All mass data obtained were aligned using SIMCA 14.1 software according to the retention time and the m/z value of each ion signal. Then, all the ionic signals detected in each plasma sample were normalized to the sum of the total ionic intensity of each chromatogram. Afterwards, the analytical methods in SIMCA 14.1 software, including PCA and OPLS–DA, were used to analyze the ionic signals in positive and negative modes. The OPLS–DA score plot was described by the seven-fold cross-validation parameters R2Y and Q2, representing the total explanatory variable of the Y-matrix and the predictability of the model, and then the validity of the model was tested by permutation test. Potential biomarkers were chosen on the basis of the parameters of VIP from OPLS–DA, and they were further analyzed according to biochemical databases. The relative distances—the separation of plasma samples between the control group and the other groups in the OPLS–DA score plot—were calculated with the mean value. Finally, the potential biomarkers were imported into MetaboAnalyst 5.0 (http://www.metaboanalyst.ca/, accessed on 14 January 2022) for biological pathway analysis.

4.6. Data Analysis

The experimental data were analyzed using SPSS 20.0 software. Statistical significance between the groups was assessed by t-test and a one-way analysis of variance.

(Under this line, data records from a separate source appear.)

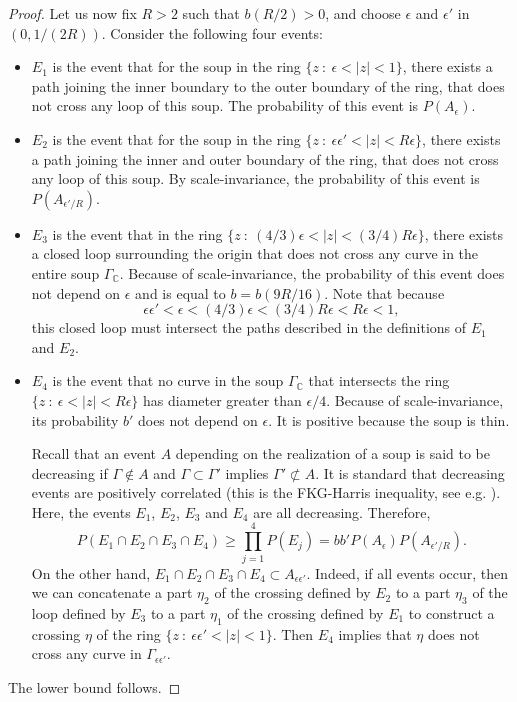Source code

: \documentclass[11pt]{article}
\newcommand{\C}{{{\mathbb C}}}
\newcommand{\eps}{\epsilon}
\newcommand{\PP}{{ P}}
\newcommand{\pa}[1]{\PP (A_{#1})}
\begin{document}
\begin{proof}
Let us now fix $R > 2$ such that $b (R/2)>0$, and  
choose $\eps$ and $\eps'$ in $(0, 1/(2R))$.
Consider the following four events:
\begin {itemize}
\item
$E_1$ is the event that for the soup in the ring $\{z \ : \ \eps < |z | < 1 \}$, 
there exists a path joining the inner boundary to the outer boundary of the ring, 
that does not cross any loop of this soup.
The probability of this event is $\pa { \eps}$.
\item
$E_2$ is the event that for the soup in the ring 
$\{ z \ : \  \eps \eps' < |z | < R \eps \}$, 
there exists a path joining the inner and outer boundary of the ring, 
that does not cross any loop of this soup. 
By scale-invariance, the probability of this event is $\pa {\eps' /R}$.
\item
$E_3$ is the event that in the ring 
$\{ z \ : \ (4/3) \eps    < | z | < (3/4) R \eps \}$, 
there exists a closed loop surrounding the origin that 
does not cross any curve in the entire soup $\Gamma_\C$. 
Because of scale-invariance, the probability of this event 
does not depend on $\eps$ and is equal to $b = b(9R/16)$.
Note that because 
$$\eps \eps' < \eps < (4/3) \eps < (3/4) R \eps < R \eps < 1,$$
this closed loop must intersect the paths described 
in the definitions of $E_1$ and $E_2$.
\item
$E_4$ is the event that no curve in the soup $\Gamma_\C$ that 
intersects the ring    $\{ z \ : \ \eps < | z | < R\eps \}$ 
has diameter greater than $\eps /4$.
Because of scale-invariance, its probability $b'$ does not depend on $\eps$. 
It is positive because the soup is thin.

Recall that an event $A$ depending on the realization of a soup 
is said to be decreasing if 
$\Gamma \notin A$ and $ \Gamma \subset \Gamma'$ implies $\Gamma' \not\subset A$. 
It is standard that decreasing events are positively correlated
(this is the FKG-Harris inequality, see e.g. \cite {J}).
Here, the events $E_1$, $E_2$, $E_3$ and $E_4$ are all decreasing. 
Therefore,
$$ P ( E_1 \cap E_2 \cap E_3 \cap E_4 ) 
\ge \prod_{j=1}^4 P ( E_j) = b b' \pa {\eps} \pa {\eps' /R}.$$
On the other hand, $ E_1 \cap E_2 \cap E_3 \cap E_4 \subset A_{\eps \eps'} $.
Indeed, if all events occur,
then we can concatenate a part $\eta_2$ of the crossing defined by $E_2$ 
to a part $\eta_3$ of the loop defined by $E_3$ 
to a part $\eta_1$ of the crossing defined by $E_1$ 
to construct a crossing $\eta$ of the ring $\{z \ : \  \eps \eps' < |z| < 1 \}$.
Then $E_4$ implies that $\eta$ does not cross any curve in $\Gamma_{\eps\eps'}$.
\end {itemize}
The lower bound follows.
\end {proof}
\end{document}
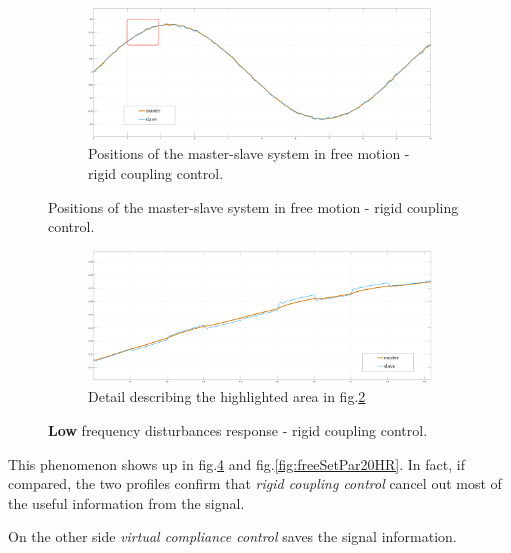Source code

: \begin{figure}[H]
	\begin{subfigure}{1\linewidth}
		\centering
		\includegraphics[width=\textwidth, height=0.48\textwidth]{Images/freerigidTot20HtznoiseRect}
		\caption{Positions of the master-slave system in free motion - rigid coupling control.}
		\label{fig:freeRigTot20HR}
	\end{subfigure}	
\end{figure}
\begin{figure}\ContinuedFloat
	\begin{subfigure}{1\linewidth}
		\centering
		\includegraphics[width=\textwidth, height=0.48\textwidth]{Images/freerigidPart20Htznoise}
		\caption{Detail describing the highlighted area in fig.\ref{fig:freeRigTot20HR}}
		\label{fig:freeRigPar20HR}
	\end{subfigure}	
 \caption{\textbf{Low} frequency disturbances response - rigid coupling control.}
\end{figure}

This phenomenon shows up in fig.\ref{fig:freeRigPar20HR} and fig.\ref{fig:freeSetPar20HR}. In fact, if compared, the two profiles confirm that \textsl{rigid coupling control} cancel out most of the useful information from the signal.

On the other side \textsl{virtual compliance control} saves the signal information.

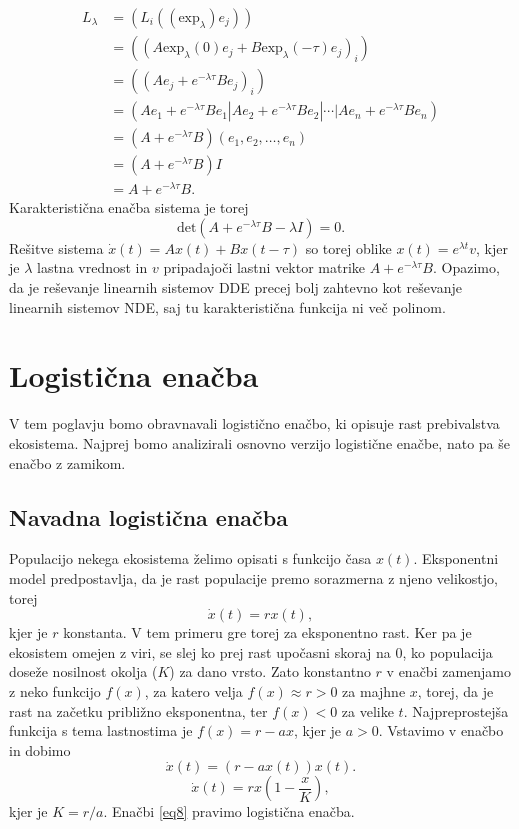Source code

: \documentclass[12pt,a4paper]{amsart}
\theoremstyle{definition} %
\theoremstyle{plain} %
\newcommand{\okr}{\text{exp}_{\lambda}}
\begin{document}
\begin{equation*}
    \begin{split}
        L_\lambda &= (L_i((\okr)e_j)) \\
                &= ((A\okr(0)e_j+B\okr(-\tau)e_j)_i) \\
                &= ((Ae_j+e^{-\lambda\tau}Be_j)_i) \\
                &= (Ae_1+e^{-\lambda\tau}Be_1|Ae_2+e^{-\lambda\tau}Be_2|\cdots|Ae_n+e^{-\lambda\tau}Be_n) \\
                &= (A+e^{-\lambda\tau}B)(e_1,e_2,\dots,e_n) \\
                &= (A+e^{-\lambda\tau}B)I \\
                &= A+e^{-\lambda\tau}B.
    \end{split}
\end{equation*}
Karakteristična enačba sistema je torej
\[\text{det}(A+e^{-\lambda\tau}B-\lambda I)=0.\]
Rešitve sistema $\dot{x}(t)=Ax(t)+Bx(t-\tau)$ so torej oblike $x(t)=e^{\lambda t}v$, kjer je $\lambda$ lastna vrednost in $v$ pripadajoči lastni 
vektor matrike $A+e^{-\lambda\tau}B$. Opazimo, da je reševanje linearnih sistemov DDE precej bolj zahtevno kot
reševanje linearnih sistemov NDE, saj tu karakteristična funkcija ni več polinom.

\section{Logistična enačba}
V tem poglavju bomo obravnavali logistično enačbo, ki opisuje rast prebivalstva ekosistema. Najprej bomo analizirali 
osnovno verzijo logistične enačbe, nato pa še enačbo z zamikom.

\subsection{Navadna logistična enačba}
Populacijo nekega ekosistema želimo opisati s funkcijo časa $x(t)$. Eksponentni model predpostavlja, da je rast 
populacije premo sorazmerna z njeno velikostjo, torej
\[\dot{x}(t)=rx(t), \]
kjer je $r$ konstanta. V tem primeru gre torej za eksponentno rast. Ker pa je ekosistem omejen z viri, se slej ko 
prej rast upočasni skoraj na 0, ko populacija doseže nosilnost okolja ($K$) za dano vrsto. Zato konstantno $r$ v 
enačbi zamenjamo z neko funkcijo $f(x)$, za katero velja $f(x)\approx r>0$ za majhne $x$, torej, da je rast na začetku 
približno eksponentna, ter $f(x)<0$ za velike $t$. Najpreprostejša funkcija s tema lastnostima je $f(x)=r-ax$, 
kjer je $a>0$. Vstavimo v enačbo in dobimo
\[\dot{x}(t)=(r-ax(t))x(t).\]
\begin{equation} \label{eq8}
    \dot{x}(t) = rx\left(1-\frac{x}{K}\right),
\end{equation}
kjer je $K=r/a$. Enačbi \eqref{eq8} pravimo logistična enačba.
\end{document}
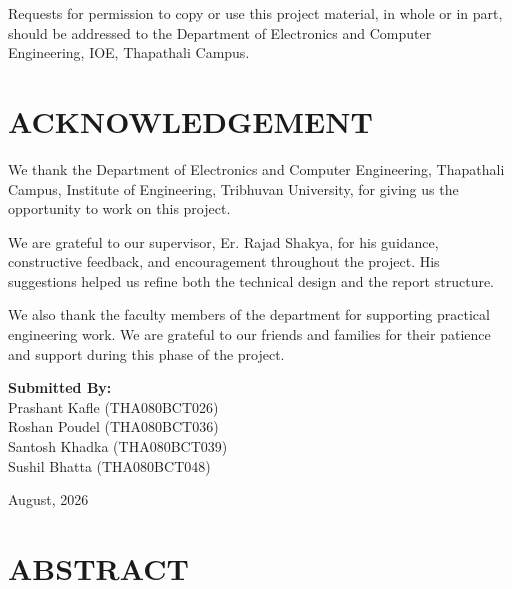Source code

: \documentclass[12pt,a4paper,openany]{report}
\begin{document}
Requests for permission to copy or use this project material, in whole or in part, should be addressed to the Department of Electronics and Computer Engineering, IOE, Thapathali Campus.

\clearpage

\chapter*{ACKNOWLEDGEMENT}

\begin{small}
We thank the Department of Electronics and Computer Engineering, Thapathali Campus, Institute of Engineering, Tribhuvan University, for giving us the opportunity to work on this project.

We are grateful to our supervisor, Er. Rajad Shakya, for his guidance, constructive feedback, and encouragement throughout the project. His suggestions helped us refine both the technical design and the report structure.

We also thank the faculty members of the department for supporting practical engineering work. We are grateful to our friends and families for their patience and support during this phase of the project.

\vspace{2em}
\noindent\textbf{Submitted By:}\\
Prashant Kafle (THA080BCT026)\\
Roshan Poudel (THA080BCT036)\\
Santosh Khadka (THA080BCT039)\\
Sushil Bhatta (THA080BCT048)

\vspace{1em}
\hfill August, 2026
\end{small}

\clearpage

\chapter*{ABSTRACT}
\end{document}

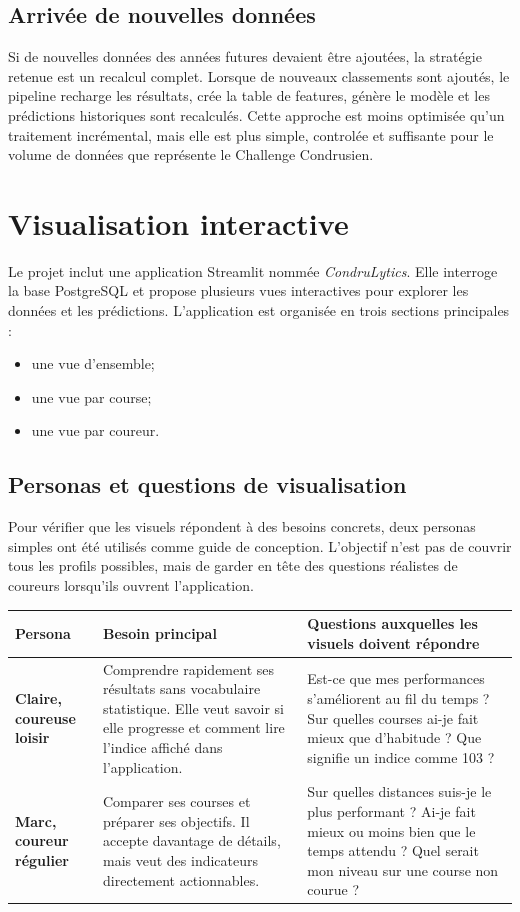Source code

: \documentclass[12pt,a4paper]{article}
\begin{document}
\subsection{Arrivée de nouvelles données}

Si de nouvelles données des années futures devaient être ajoutées, la stratégie retenue est un recalcul complet. Lorsque de nouveaux classements sont ajoutés, le pipeline recharge les résultats, crée la table de features, génère le modèle et les prédictions historiques sont recalculés. Cette approche est moins optimisée qu'un traitement incrémental, mais elle est plus simple, controlée et suffisante pour le volume de données que représente le Challenge Condrusien.

\clearpage

\section{Visualisation interactive}

Le projet inclut une application Streamlit nommée \textit{CondruLytics}. Elle interroge la base PostgreSQL et propose plusieurs vues interactives pour explorer les données et les prédictions. L'application est organisée en trois sections principales :

\begin{itemize}
    \item une vue d'ensemble;
    \item une vue par course;
    \item une vue par coureur.
\end{itemize}

\subsection{Personas et questions de visualisation}

Pour vérifier que les visuels répondent à des besoins concrets, deux personas simples ont été utilisés comme guide de conception. L'objectif n'est pas de couvrir tous les profils possibles, mais de garder en tête des questions réalistes de coureurs lorsqu'ils ouvrent l'application.

\begin{longtable}{p{3.2cm}p{5.3cm}p{5.4cm}}
\toprule
\textbf{Persona} & \textbf{Besoin principal} & \textbf{Questions auxquelles les visuels doivent répondre} \\
\midrule
\textbf{Claire, coureuse loisir} & Comprendre rapidement ses résultats sans vocabulaire statistique. Elle veut savoir si elle progresse et comment lire l'indice affiché dans l'application. & Est-ce que mes performances s'améliorent au fil du temps ? Sur quelles courses ai-je fait mieux que d'habitude ? Que signifie un indice comme 103 ? \\
\textbf{Marc, coureur régulier} & Comparer ses courses et préparer ses objectifs. Il accepte davantage de détails, mais veut des indicateurs directement actionnables. & Sur quelles distances suis-je le plus performant ? Ai-je fait mieux ou moins bien que le temps attendu ? Quel serait mon niveau sur une course non courue ? \\
\bottomrule
\end{longtable}
\end{document}
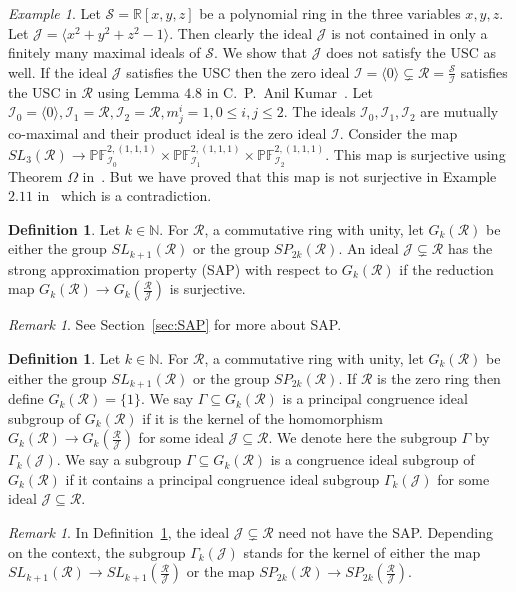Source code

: \documentclass[12pt]{amsart}
\newcommand{\Gom}{\Omega}
\newcommand{\sbnq}{\subsetneq}
\newcommand{\mbb}{\mathbb}
\newcommand{\mcl}{\mathcal}
\newcommand{\lra}{\longrightarrow}
\newcommand{\I}{\mcl I}
\newcommand{\N}{\mbb N}
\newcommand{\R}{\mcl R}
\theoremstyle{plain}
\theoremstyle{definition}
\newtheorem{defn}[theorem]{Definition}
\theoremstyle{remark}
\newtheorem{remark}[theorem]{Remark}
\newtheorem{example}[theorem]{Example}
\numberwithin{equation}{section}
\begin{document}
\begin{example}
	\label{Example:NotUSC}
	Let $\mcl{S}=\mbb{R}[x,y,z]$ be a polynomial ring in the three variables $x,y,z$. Let $\mcl{J}=\langle x^2+y^2+z^2-1\rangle$. Then clearly the ideal $\mcl{J}$ is not contained in only a finitely many maximal ideals of $\mcl{S}$. We show that $\mcl{J}$ does not satisfy the USC as well. If the ideal $\mcl{J}$ satisfies the USC then the zero ideal $\I=\langle 0\rangle \sbnq \R=\frac{\mcl{S}}{\I}$ satisfies the USC in $\R$ using Lemma $4.8$ in C.~P.~Anil Kumar~\cite{CPAKII}. Let $\mcl{I}_0=\langle 0\rangle,\mcl{I}_1=\R,\mcl{I}_2=\R, m^i_j=1, 0\leq i,j\leq 2$. The ideals $\I_0,\I_1,\I_2$ are mutually co-maximal and their product ideal is the zero ideal $\I$. Consider the map $SL_3(\R) \lra \mbb{PF}_{\mcl{I}_0}^{2,(1,1,1)} \times \mbb{PF}_{\mcl{I}_1}^{2,(1,1,1)} \times \mbb{PF}_{\mcl{I}_2}^{2,(1,1,1)}$. This map is surjective using Theorem $\Gom$ in~\cite{CPAKII}. But we have proved that this map is not surjective in Example $2.11$ in~\cite{CPAKII} which is a contradiction.
\end{example}
\begin{defn}
Let $k\in \N$. For $\R$, a commutative ring with unity, let $G_k(\R)$ be either the group $SL_{k+1}(\R)$ or the group $SP_{2k}(\R)$. An ideal $\mcl{J}\sbnq \R$ has the strong approximation property (SAP) with respect to $G_k(\R)$ if the reduction map $G_k(\R) \lra G_k(\frac{\R}{\mcl{J}})$ is surjective.
\end{defn}
\begin{remark}
See Section~\ref{sec:SAP} for more about SAP.
\end{remark}
\begin{defn}
	\label{defn:CIS}
Let $k\in \N$. For $\R$, a commutative ring with unity, let $G_k(\R)$ be either the group $SL_{k+1}(\R)$ or the group $SP_{2k}(\R)$. If $\R$ is the zero ring then define $G_k(\R)=\{1\}$. We say $\Gamma \subseteq G_k(\R)$  is a principal congruence ideal subgroup of $G_k(\R)$ if it is the kernel of the homomorphism $G_k(\R)\lra G_k(\frac{\R}{\mcl{J}})$ for some ideal $\mcl{J}\subseteq \R$. We denote here the subgroup $\Gamma$ by $\Gamma_k(\mcl{J})$. We say a subgroup $\Gamma \subseteq G_k(\R)$ is a congruence ideal subgroup of $G_k(\R)$ if it contains a principal congruence ideal subgroup $\Gamma_k(\mcl{J})$ for some ideal $\mcl{J}\subseteq\R$.
\end{defn}
\begin{remark}
In Definition~\ref{defn:CIS}, the ideal $\mcl{J}\sbnq \R$ need not have the SAP.  Depending on the context, the subgroup $\Gamma_k(\mcl{J})$ stands for the kernel of either the map $SL_{k+1}(\R)\lra SL_{k+1}(\frac{\R}{\mcl{J}})$ or the map $SP_{2k}(\R)\lra SP_{2k}(\frac{\R}{\mcl{J}})$.
\end{remark}
\end{document}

The results were presented as the mean ± SE, and a value of p < 0.05 was considered to be statistically significant.

5. Conclusions

In this paper, the constructed UPLC/MS-based plasmic metabonomics approach was applied to explore the enriching blood mechanism of MJ on the blood deficiency model rats induced by APH and CTX. Multivariate statistical analysis and MetaboAnalyst analysis were combined to obtain comprehensive metabolomics tracks and pathways of blood deficiency model rats. The hematopoietic effects of MJ were evaluated for regulating the altered pathway. A total of thirteen metabolites related to blood deficiency were tentatively filtrated and identified, and the variation in these metabolites could be reversed by MJ. MetaboAnalyst analysis showed that the hematopoietic effect of MJ might be related to regulating the abnormality of linoleic acid metabolism, d-glutamine and d-glutamate metabolism, alanine, aspartate and glutamate metabolism, tryptophan metabolism, pyrimidine metabolism, porphyrin and chlorophyll metabolism and arginine biosynthesis. This study elucidated the biological explanations of MJ for treating blood deficiency from the perspective of metabolomics, providing a methodological reference for exploring the mechanism of TCM.